- **Work order**: Give the number of lines in the records below that contain the word "geometry", and nothing more.

- **Records**:
"""

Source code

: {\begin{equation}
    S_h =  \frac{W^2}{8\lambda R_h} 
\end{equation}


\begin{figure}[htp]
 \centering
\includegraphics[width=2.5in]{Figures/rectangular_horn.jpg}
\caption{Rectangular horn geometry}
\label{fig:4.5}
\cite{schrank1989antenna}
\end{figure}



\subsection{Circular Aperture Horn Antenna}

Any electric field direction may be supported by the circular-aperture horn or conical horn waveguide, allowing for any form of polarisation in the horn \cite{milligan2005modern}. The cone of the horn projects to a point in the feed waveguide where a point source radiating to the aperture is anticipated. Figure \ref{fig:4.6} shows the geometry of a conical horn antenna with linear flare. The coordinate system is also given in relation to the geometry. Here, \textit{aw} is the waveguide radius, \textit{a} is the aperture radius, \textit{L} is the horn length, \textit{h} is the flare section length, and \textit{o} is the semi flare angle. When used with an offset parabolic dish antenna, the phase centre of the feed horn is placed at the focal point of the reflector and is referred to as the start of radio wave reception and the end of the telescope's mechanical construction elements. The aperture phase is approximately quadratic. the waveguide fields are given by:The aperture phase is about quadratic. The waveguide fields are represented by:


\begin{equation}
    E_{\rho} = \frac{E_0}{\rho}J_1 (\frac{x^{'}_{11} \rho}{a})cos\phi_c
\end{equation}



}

"""
"""

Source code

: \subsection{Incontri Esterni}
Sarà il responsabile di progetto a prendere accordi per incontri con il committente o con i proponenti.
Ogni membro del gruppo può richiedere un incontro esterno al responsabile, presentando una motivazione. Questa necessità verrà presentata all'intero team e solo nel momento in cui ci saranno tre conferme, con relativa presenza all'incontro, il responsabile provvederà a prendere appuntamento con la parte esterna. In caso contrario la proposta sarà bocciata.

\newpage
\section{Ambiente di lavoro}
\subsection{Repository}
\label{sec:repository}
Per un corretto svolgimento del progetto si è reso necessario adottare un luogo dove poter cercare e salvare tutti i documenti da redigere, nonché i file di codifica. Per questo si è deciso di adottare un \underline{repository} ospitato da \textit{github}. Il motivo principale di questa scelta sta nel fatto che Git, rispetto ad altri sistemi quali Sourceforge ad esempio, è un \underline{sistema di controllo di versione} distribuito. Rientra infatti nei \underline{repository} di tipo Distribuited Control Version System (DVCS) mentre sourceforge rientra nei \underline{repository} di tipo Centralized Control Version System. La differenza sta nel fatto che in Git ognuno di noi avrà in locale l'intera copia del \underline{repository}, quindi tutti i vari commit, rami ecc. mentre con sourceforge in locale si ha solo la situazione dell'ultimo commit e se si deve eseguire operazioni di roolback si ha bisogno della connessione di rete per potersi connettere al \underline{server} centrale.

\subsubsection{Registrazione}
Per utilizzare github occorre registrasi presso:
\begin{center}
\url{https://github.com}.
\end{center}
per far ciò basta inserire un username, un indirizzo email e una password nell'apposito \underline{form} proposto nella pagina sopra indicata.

"""
"""

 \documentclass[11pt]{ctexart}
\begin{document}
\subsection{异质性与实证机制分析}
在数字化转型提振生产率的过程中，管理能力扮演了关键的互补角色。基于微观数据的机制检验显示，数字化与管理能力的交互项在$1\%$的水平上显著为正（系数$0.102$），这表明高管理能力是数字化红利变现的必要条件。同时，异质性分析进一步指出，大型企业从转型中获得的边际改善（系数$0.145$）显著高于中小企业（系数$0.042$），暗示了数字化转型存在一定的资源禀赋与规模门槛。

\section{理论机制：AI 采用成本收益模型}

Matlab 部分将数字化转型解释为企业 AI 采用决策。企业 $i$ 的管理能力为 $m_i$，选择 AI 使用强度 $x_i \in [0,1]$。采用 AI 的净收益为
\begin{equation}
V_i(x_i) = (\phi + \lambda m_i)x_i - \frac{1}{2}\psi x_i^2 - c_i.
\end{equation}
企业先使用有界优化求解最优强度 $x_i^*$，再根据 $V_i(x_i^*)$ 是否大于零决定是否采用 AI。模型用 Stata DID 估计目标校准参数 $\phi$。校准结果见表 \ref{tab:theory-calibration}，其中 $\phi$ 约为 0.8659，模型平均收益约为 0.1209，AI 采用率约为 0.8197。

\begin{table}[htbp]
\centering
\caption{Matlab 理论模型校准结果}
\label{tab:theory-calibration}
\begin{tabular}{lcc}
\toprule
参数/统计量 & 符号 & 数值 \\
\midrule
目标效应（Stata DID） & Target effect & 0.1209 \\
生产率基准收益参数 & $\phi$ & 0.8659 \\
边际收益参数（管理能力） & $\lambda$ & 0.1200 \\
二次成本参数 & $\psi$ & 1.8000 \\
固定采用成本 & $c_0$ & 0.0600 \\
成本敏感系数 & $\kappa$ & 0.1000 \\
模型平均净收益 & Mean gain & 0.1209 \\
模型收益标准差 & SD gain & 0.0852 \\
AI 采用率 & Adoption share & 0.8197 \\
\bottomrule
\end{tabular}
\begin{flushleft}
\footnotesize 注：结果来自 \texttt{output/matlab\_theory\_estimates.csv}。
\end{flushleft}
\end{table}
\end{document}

"""

- **Result for this exercise**: 2